Measuring your organ donation campaign


Gauge your success by measuring your activity

Whenever you are launching a campaign or promotional activity for organ donation, we would highly recommend that you consider how to measure the outcome(s) of the activity and look for opportunities to reflect on how well the promotion has gone, and any improvements that can be made.

This page provides some handy hints and tips on how you can measure different types of activity.

Tracking registrations to the NHS Organ Donor Register

For large scale campaign and promotional activity, it is possible to measure the number of people who join the NHS Organ Donor Register using a dedicated campaign code for your activity.

Wherever there is an opportunity for a person to join the NHS Organ Donor Register, there will be in place a four digit code, which informs NHS Blood and Transplant how that person registered (e.g via a leaflet, on the Organ Donation website, or from a link on a social media site etc.). These codes are extremely useful to identify which activities have worked well in encouraging people to join, and making it easy to do so, and which have not.

It is possible to set up dedicated campaign codes for large scale campaigns and promotional activity. If you are running, or are considering running a large scale campaign or promotional activity, please get in touch with us at marketing.comms@nhsbt.nhs.uk to discuss how this can be measured using a campaign code, and we can help set this up for you. Campaign codes can work for paper registration forms, but we can also create digital versions of the codes, for any online promotion you may be running.

Campaign codes may be suitable to measure activity including:

• Large scale promotional events
• Social media campaigns
• Online website promotions
• Newspaper/magazine adverts with registration form included in the advert design
• Adverts using QR codes

Please note, we may not be able to set up a campaign code for all activities, therefore please get in touch with us to let us know about your promotion/campaign, and we will be happy to discuss the options for measuring.
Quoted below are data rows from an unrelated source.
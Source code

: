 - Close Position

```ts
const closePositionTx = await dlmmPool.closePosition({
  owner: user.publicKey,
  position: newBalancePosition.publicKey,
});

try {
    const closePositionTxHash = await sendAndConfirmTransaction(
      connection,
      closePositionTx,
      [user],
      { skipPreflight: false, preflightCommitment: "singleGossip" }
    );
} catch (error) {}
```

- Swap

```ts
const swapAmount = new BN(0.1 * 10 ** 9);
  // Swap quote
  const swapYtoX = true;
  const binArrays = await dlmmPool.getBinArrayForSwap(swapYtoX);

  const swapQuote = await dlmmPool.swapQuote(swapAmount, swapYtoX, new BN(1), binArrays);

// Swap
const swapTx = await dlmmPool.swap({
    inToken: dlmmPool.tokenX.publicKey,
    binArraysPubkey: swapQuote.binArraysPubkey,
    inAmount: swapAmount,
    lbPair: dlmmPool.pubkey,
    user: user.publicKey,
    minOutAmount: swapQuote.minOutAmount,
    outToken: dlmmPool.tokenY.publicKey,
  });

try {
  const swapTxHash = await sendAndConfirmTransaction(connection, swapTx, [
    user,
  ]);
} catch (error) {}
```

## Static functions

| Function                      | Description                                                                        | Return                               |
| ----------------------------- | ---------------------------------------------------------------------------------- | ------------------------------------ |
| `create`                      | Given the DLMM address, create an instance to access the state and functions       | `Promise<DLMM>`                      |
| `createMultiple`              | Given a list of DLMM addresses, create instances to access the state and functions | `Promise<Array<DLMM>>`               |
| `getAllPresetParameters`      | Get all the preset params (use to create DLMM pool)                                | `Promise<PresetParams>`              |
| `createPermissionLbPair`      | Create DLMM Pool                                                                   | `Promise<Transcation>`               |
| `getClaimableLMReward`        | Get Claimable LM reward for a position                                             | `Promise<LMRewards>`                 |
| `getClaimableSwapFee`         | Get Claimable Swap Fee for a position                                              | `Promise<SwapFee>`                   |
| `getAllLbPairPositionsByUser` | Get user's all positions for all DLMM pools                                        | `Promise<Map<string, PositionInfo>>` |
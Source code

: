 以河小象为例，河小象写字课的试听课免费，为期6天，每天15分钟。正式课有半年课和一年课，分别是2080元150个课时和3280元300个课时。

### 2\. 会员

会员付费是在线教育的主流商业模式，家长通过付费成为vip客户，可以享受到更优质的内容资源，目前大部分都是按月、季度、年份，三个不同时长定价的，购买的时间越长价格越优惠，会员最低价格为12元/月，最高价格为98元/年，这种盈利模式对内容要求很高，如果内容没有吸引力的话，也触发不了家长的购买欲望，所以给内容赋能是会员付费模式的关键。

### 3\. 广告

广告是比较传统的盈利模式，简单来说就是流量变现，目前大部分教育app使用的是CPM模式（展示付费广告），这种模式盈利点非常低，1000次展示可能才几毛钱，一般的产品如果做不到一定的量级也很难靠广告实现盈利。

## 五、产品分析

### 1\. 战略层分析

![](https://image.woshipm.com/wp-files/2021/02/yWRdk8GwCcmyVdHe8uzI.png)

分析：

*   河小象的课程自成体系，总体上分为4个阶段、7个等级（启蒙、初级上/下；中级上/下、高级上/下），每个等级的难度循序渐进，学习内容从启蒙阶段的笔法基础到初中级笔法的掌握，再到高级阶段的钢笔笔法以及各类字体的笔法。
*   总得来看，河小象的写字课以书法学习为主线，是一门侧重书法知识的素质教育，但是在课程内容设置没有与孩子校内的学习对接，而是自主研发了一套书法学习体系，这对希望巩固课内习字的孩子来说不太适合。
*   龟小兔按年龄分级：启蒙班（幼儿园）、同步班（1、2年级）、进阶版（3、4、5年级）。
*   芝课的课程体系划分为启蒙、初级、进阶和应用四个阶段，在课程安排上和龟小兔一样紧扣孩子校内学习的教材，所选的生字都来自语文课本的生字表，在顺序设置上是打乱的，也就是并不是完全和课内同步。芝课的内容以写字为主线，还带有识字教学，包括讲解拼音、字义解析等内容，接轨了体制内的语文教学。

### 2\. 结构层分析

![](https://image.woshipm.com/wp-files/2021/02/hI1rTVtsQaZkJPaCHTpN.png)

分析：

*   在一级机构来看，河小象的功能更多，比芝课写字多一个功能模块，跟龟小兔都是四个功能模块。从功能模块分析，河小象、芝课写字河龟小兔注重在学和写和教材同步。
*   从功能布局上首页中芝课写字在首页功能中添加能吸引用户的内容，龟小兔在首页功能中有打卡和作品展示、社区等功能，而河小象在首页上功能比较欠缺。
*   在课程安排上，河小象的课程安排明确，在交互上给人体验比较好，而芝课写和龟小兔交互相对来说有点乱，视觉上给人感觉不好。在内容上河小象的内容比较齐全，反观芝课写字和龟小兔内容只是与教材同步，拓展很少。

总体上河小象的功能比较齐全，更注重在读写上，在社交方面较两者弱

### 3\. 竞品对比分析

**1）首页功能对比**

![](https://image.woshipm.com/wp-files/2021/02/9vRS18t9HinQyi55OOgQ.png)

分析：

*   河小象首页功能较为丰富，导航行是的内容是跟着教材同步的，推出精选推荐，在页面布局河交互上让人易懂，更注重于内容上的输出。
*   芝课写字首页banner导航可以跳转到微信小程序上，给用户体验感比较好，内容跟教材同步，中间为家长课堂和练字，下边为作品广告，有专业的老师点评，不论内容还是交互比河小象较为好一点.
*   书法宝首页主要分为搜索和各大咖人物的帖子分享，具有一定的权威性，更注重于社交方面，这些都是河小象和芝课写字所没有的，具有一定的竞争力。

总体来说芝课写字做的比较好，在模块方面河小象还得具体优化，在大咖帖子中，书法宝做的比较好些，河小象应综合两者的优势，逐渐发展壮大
Other top tips for measuring promotional activity

  • You can increase the accuracy of evaluation by encouraging people to sign up on an iPad through a tracked link at an event.
  • Ask the event organiser what the estimated footfall of the event is. This will help to determine your audience size. Additionally if visiting the school or giving a talk, do a quick count of the number of people you are speaking to.
  • Collect feedback from your events – take feedback forms, conduct a SurveyMonkey or carry out a straw poll. You could ask visitors or attendees how many have had a conversation at the start of the talk or event, and at the end, ask how many will go home to discuss organ donation with their families as a good indicator of whether you have got your message across.
  • Keep a track of the costs involved in your event. You could use this to work out the cost per registration, dividing the amount spent on promotion, by the number of people who registered.
  • Make note of the number of people/organisations you have made contact with and who have then gone on to support organ donation in some way (i.e by sharing a post on their social media site, including a message in their staff or customer newsletter etc).
  • Measure the number of media articles you secure, specifically those that include key messages such as how to register as an organ donor, or why it is important to have a conversation about organ donation with your family.
  • If you run a website or social media page, you may be able to track the number of clicks from any links you share on your pages via Google Analytics. This can help you to understand which information and links the visitors to your site or social media page are finding useful and encouraging.